The two groups of patients could be matched for characteristics such as age, sex, and initial clinical measures at the start of the trial. Czaplinski said that patients who progressed more slowly were likely to continue to do so. Those with more rapid deterioration at the start of study, also tended to have their disease continue to progress rapidly.

One limitation to mining a database for controls for new studies is that patients after 1999 are tending to progress more slowly in general and survive longer. Since the aim is to avoid exposing large numbers of ALS patients to ineffective therapy, a database instead of concurrent controls could work for pilot trials as a first step, but the definitive trial for any new ALS therapeutic approach will be still be a randomized, placebo controlled trial, Czaplinski concluded.

A way to follow patients during clinical trials is offered by a measure of nerve function called MUNE, motor unit number estimate. This estimate of how many nerves are working is made by recording electrical signals. Jeremy Shefner, M.D., Ph.D., State University of New York in Syracuse, reported in a talk at the meeting that MUNE has potential to serve as a marker of progression in ALS, in clinical trials and in animal studies of candidate treatments. Motor unit number estimation by electrophysiology correlated with onset and duration of disease in animals, Shefner reported. MUNE has too much variation to use as a measure of disease progression in a single patient, he continued, but MUNE could be a marker of drug effect in groups of patients in clinical testing.

Seeing ALS Damage with MRI

Camilla Blain, M.D., part of a research team at Kings College, in London, U.K. working with Nigel Leigh, M.D., and collaborators, spoke about the use of a type of brain imaging that can look at changes in the bundles of nerve fibers within the brain and spinal cord. The magnetic resonance imaging, called diffusion tensor imaging, can tell by the signal from water molecules within the brain that the nerve tracts are intact or are damaged. The group studied 22 ALS patients and compared them to 24 control individuals. The ALS patients were different on scans compared to controls.

Only three patients completed three scans over time. The researchers did not see any significant reduction in the scan parameters, perhaps because these particular patients were well advanced in their disease or very sick patients did not come back for follow up.

Diffusion tensor imaging in another report, again showed damage to motor cortex and the tracts sending nerve fibers to the spinal cord, in 20 ALS patients and 20 matched controls studied by the group working with Hiroshi Mitsumoto, M.D., at Weill Cornell Medical Center in New York City. Notable also was the widespread involvement of the frontal lobes in these patients.

Sanjay Kalra, M.D., at the University of British Columbia, Vancouver, presented in a poster the finding that a specific signal from living neurons, a marker called n-acetyl aspartate (NAA), can be measured by imaging studies, as was also reported by the Mitsumoto group. Kalra and colleagues also sought another marker, myoinositol, that indicates the presence of glia.

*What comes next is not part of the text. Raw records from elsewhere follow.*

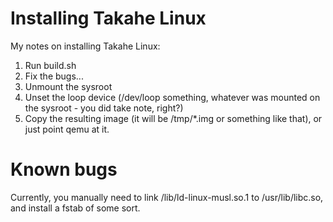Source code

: # Installing Takahe Linux #

My notes on installing Takahe Linux:

1. Run build.sh
2. Fix the bugs...
3. Unmount the sysroot
4. Unset the loop device (/dev/loop something, whatever was mounted on the 
   sysroot - you did take note, right?)
5. Copy the resulting image (it will be /tmp/\*.img or something like that), or
   just point qemu at it.

# Known bugs #

Currently, you manually need to link /lib/ld-linux-musl.so.1 to 
/usr/lib/libc.so, and install a fstab of some sort.

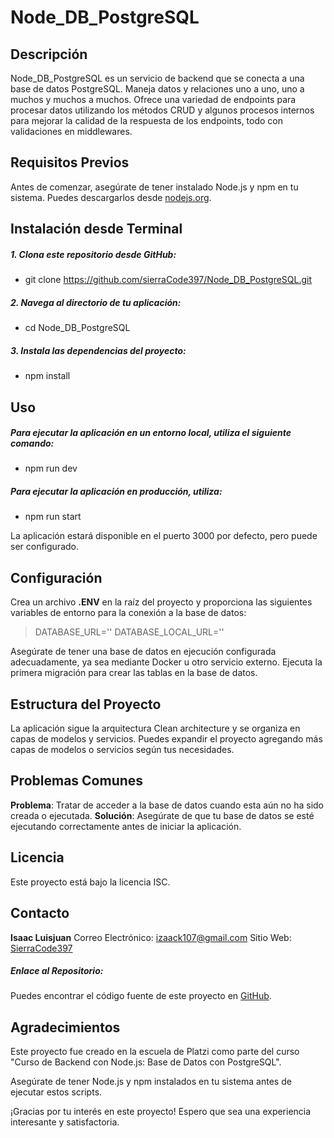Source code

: # Node_DB_PostgreSQL


## Descripción

Node_DB_PostgreSQL es un servicio de backend que se conecta a una base de datos PostgreSQL. Maneja datos y relaciones uno a uno, uno a muchos y muchos a muchos. Ofrece una variedad de endpoints para procesar datos utilizando los métodos CRUD y algunos procesos internos para mejorar la calidad de la respuesta de los endpoints, todo con validaciones en middlewares.

## Requisitos Previos

Antes de comenzar, asegúrate de tener instalado Node.js y npm en tu sistema. Puedes descargarlos desde [nodejs.org](https://nodejs.org/).

## Instalación desde Terminal

##### 1. Clona este repositorio desde GitHub:

  -  git clone https://github.com/sierraCode397/Node_DB_PostgreSQL.git

##### 2. Navega al directorio de tu aplicación:

-   cd Node_DB_PostgreSQL

##### 3. Instala las dependencias del proyecto:

-  npm install

## Uso

##### Para ejecutar la aplicación en un entorno local, utiliza el siguiente comando:

 - npm run dev

##### Para ejecutar la aplicación en producción, utiliza:

- npm run start

La aplicación estará disponible en el puerto 3000 por defecto, pero puede ser configurado.

## Configuración
Crea un archivo **.ENV** en la raíz del proyecto y proporciona las siguientes variables de entorno para la conexión a la base de datos:

> DATABASE_URL=''
> DATABASE_LOCAL_URL=''

Asegúrate de tener una base de datos en ejecución configurada adecuadamente, ya sea mediante Docker u otro servicio externo. Ejecuta la primera migración para crear las tablas en la base de datos.

## Estructura del Proyecto
La aplicación sigue la arquitectura Clean architecture y se organiza en capas de modelos y servicios. Puedes expandir el proyecto agregando más capas de modelos o servicios según tus necesidades.

## Problemas Comunes
**Problema**: Tratar de acceder a la base de datos cuando esta aún no ha sido creada o ejecutada.
**Solución**: Asegúrate de que tu base de datos se esté ejecutando correctamente antes de iniciar la aplicación.

## Licencia
Este proyecto está bajo la licencia ISC.

## Contacto
**Isaac Luisjuan**
Correo Electrónico: izaack107@gmail.com
Sitio Web: [SierraCode397](https://sierracode397.github.io/)
##### Enlace al Repositorio:
Puedes encontrar el código fuente de este proyecto en [GitHub](https://github.com/sierraCode397/Node_DB_PostgreSQL).

## Agradecimientos
Este proyecto fue creado en la escuela de Platzi como parte del curso "Curso de Backend con Node.js: Base de Datos con PostgreSQL".

Asegúrate de tener Node.js y npm instalados en tu sistema antes de ejecutar estos scripts.

¡Gracias por tu interés en este proyecto! Espero que sea una experiencia interesante y satisfactoria.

Together, these signals provide a ratio that is a more powerful predictor for ALS progression than either alone. To see these signal molecules requires a strong magnet in the MRI scanner. Kalra said that the findings are the first imaging study to show correlation of imaging of ALS with the clinically used, functional rating scale for ALS patients (ALSFRS).

The ability to see changes in the nervous system as ALS progresses would be quite useful for clinicians and for testing therapeutics. But still at issue is the timing of such imaging. The typical delays to diagnosing ALS may leave patients too far along for imaging to be a realistic tool. Earlier use of imaging, earlier diagnosis, and better imaging techniques are all hopeful developments for the field.